:: Source material

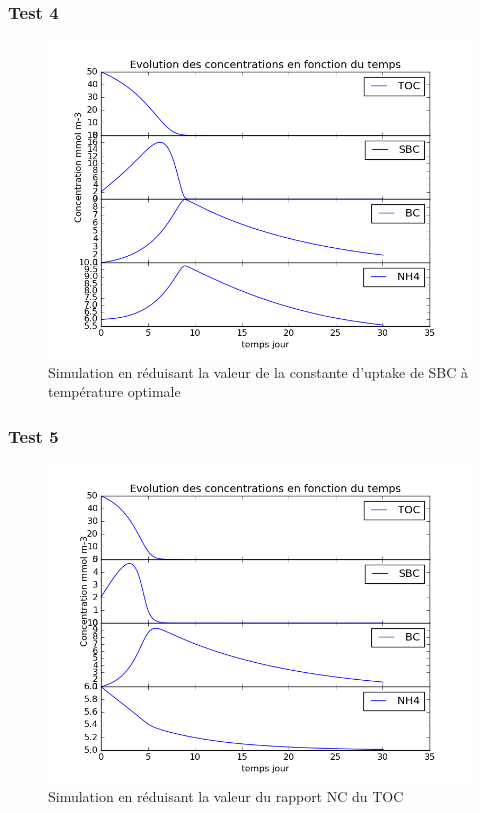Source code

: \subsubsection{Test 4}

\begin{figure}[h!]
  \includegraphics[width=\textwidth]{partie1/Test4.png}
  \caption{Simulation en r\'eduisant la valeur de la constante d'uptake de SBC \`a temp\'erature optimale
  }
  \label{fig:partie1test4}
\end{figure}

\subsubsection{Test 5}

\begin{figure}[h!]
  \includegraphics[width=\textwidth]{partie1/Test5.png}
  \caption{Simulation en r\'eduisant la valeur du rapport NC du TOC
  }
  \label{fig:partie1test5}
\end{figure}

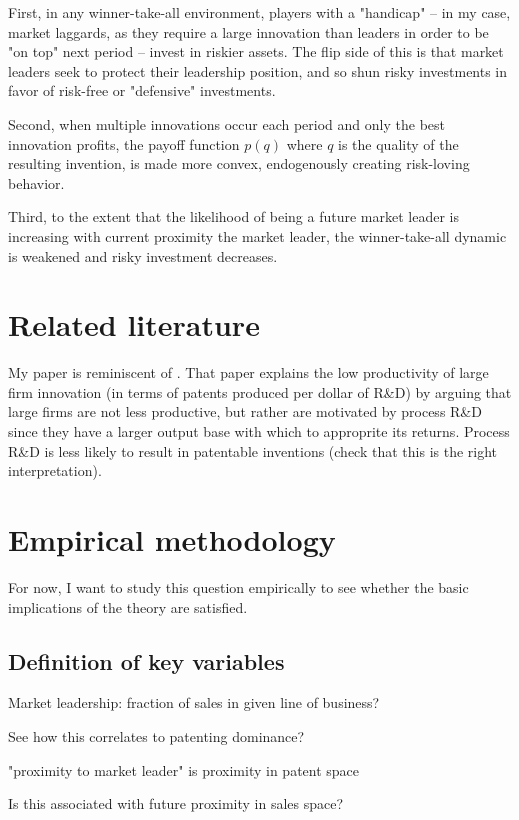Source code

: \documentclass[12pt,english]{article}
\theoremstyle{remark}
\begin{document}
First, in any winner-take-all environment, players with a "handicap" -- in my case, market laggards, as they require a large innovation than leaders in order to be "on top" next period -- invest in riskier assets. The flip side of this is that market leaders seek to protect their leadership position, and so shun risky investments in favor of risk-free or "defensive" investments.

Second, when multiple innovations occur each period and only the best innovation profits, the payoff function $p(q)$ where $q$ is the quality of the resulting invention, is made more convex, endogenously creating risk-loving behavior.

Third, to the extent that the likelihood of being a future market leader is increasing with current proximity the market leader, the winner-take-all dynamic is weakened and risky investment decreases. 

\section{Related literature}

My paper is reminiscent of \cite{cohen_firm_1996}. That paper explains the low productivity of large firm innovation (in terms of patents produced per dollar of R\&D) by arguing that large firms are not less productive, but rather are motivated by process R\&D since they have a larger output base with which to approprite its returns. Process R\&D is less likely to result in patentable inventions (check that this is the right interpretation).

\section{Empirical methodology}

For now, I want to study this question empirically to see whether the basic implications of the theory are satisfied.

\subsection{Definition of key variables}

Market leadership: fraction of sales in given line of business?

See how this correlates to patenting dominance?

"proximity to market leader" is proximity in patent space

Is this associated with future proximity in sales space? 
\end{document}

::::

> [Work order] Please output the full listing above exactly, minus any pictures.

> [Solution for this exercise]
Source code

: \subsubsection{Test 4}

\begin{figure}[h!]
  \includegraphics[width=\textwidth]{partie1/Test4.png}
  \caption{Simulation en r\'eduisant la valeur de la constante d'uptake de SBC \`a temp\'erature optimale
  }
  \label{fig:partie1test4}
\end{figure}

\subsubsection{Test 5}

\begin{figure}[h!]
  \includegraphics[width=\textwidth]{partie1/Test5.png}
  \caption{Simulation en r\'eduisant la valeur du rapport NC du TOC
  }
  \label{fig:partie1test5}
\end{figure}

Source code

: \documentclass[12pt,english]{article}
\theoremstyle{remark}
\begin{document}
First, in any winner-take-all environment, players with a "handicap" -- in my case, market laggards, as they require a large innovation than leaders in order to be "on top" next period -- invest in riskier assets. The flip side of this is that market leaders seek to protect their leadership position, and so shun risky investments in favor of risk-free or "defensive" investments.

Second, when multiple innovations occur each period and only the best innovation profits, the payoff function $p(q)$ where $q$ is the quality of the resulting invention, is made more convex, endogenously creating risk-loving behavior.

Third, to the extent that the likelihood of being a future market leader is increasing with current proximity the market leader, the winner-take-all dynamic is weakened and risky investment decreases. 

\section{Related literature}

My paper is reminiscent of \cite{cohen_firm_1996}. That paper explains the low productivity of large firm innovation (in terms of patents produced per dollar of R\&D) by arguing that large firms are not less productive, but rather are motivated by process R\&D since they have a larger output base with which to approprite its returns. Process R\&D is less likely to result in patentable inventions (check that this is the right interpretation).

\section{Empirical methodology}

For now, I want to study this question empirically to see whether the basic implications of the theory are satisfied.

\subsection{Definition of key variables}

Market leadership: fraction of sales in given line of business?

See how this correlates to patenting dominance?

"proximity to market leader" is proximity in patent space

Is this associated with future proximity in sales space? 
\end{document}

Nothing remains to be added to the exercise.